**DIRECTIONS FOR THIS TASK**. Scan the entries and copy each line where the word "expression" is present.

Start of TASK DATA

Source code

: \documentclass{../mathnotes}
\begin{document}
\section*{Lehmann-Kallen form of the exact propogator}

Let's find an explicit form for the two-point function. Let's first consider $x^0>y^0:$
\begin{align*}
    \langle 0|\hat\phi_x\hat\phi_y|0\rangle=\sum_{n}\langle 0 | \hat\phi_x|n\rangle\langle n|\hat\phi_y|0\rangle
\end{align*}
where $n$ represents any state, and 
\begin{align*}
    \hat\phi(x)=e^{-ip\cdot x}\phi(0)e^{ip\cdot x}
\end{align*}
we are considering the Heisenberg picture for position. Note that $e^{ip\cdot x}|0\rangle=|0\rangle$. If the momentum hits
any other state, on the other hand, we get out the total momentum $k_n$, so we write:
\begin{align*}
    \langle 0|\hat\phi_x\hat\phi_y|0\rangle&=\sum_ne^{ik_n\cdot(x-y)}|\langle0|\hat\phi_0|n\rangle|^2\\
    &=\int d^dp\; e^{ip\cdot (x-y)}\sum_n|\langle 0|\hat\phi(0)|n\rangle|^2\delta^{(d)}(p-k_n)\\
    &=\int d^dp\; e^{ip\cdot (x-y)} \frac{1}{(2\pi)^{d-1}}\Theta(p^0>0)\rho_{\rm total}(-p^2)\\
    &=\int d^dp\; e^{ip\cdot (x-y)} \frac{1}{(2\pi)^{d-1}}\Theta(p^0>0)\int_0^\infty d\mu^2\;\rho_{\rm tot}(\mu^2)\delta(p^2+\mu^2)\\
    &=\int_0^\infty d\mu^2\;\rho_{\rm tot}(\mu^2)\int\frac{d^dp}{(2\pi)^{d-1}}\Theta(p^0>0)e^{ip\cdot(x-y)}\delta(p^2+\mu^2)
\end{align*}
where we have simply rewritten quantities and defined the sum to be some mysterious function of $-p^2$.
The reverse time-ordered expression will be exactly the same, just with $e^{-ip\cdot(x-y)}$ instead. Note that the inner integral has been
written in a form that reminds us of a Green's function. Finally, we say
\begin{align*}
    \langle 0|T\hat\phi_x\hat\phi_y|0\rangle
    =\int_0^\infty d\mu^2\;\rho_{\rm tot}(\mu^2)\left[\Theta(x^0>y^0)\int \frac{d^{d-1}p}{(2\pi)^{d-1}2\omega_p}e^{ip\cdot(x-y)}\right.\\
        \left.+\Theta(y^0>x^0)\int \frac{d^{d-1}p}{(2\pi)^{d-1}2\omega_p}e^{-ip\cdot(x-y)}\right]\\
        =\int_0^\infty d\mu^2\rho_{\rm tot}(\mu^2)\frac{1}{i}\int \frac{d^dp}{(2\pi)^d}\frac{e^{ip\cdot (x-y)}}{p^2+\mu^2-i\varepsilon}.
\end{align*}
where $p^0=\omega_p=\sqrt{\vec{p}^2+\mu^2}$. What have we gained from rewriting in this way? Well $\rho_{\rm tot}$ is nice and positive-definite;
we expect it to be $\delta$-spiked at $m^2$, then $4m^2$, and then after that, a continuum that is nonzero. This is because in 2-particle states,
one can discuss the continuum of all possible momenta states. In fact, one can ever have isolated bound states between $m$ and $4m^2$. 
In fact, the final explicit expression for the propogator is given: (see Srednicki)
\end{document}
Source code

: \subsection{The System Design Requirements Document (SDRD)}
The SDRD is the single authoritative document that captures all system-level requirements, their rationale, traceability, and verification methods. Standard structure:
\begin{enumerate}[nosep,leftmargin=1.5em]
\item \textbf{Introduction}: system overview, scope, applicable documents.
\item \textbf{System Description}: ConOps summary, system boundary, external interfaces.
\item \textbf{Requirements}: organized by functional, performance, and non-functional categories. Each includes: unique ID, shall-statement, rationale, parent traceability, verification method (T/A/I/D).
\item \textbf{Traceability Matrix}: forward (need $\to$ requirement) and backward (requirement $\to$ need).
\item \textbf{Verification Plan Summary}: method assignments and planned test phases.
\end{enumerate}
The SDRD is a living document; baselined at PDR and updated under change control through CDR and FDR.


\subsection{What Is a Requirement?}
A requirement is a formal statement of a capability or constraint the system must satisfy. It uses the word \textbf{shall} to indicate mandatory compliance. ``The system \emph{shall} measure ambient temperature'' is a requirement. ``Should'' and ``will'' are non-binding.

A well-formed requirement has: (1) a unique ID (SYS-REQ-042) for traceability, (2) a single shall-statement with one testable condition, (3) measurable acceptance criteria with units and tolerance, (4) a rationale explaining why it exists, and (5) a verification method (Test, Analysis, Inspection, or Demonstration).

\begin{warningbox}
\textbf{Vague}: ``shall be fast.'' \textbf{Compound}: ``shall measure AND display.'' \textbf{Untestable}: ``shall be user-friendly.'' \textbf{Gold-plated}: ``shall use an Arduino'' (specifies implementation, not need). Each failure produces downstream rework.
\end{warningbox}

End of TASK DATA

**FINISHED EXERCISE**.
The reverse time-ordered expression will be exactly the same, just with $e^{-ip\cdot(x-y)}$ instead. Note that the inner integral has been
In fact, the final explicit expression for the propogator is given: (see Srednicki)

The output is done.